*Task instructions*
Images in the data are to be skipped, while every line is restated exactly as written.

(Records from a dataset)
────────────────────

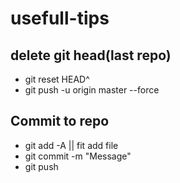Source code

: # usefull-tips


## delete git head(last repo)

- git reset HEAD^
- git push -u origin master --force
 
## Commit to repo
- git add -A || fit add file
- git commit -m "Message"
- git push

────────────────────

*Answer box*
Source code

: # usefull-tips


## delete git head(last repo)

- git reset HEAD^
- git push -u origin master --force
 
## Commit to repo
- git add -A || fit add file
- git commit -m "Message"
- git push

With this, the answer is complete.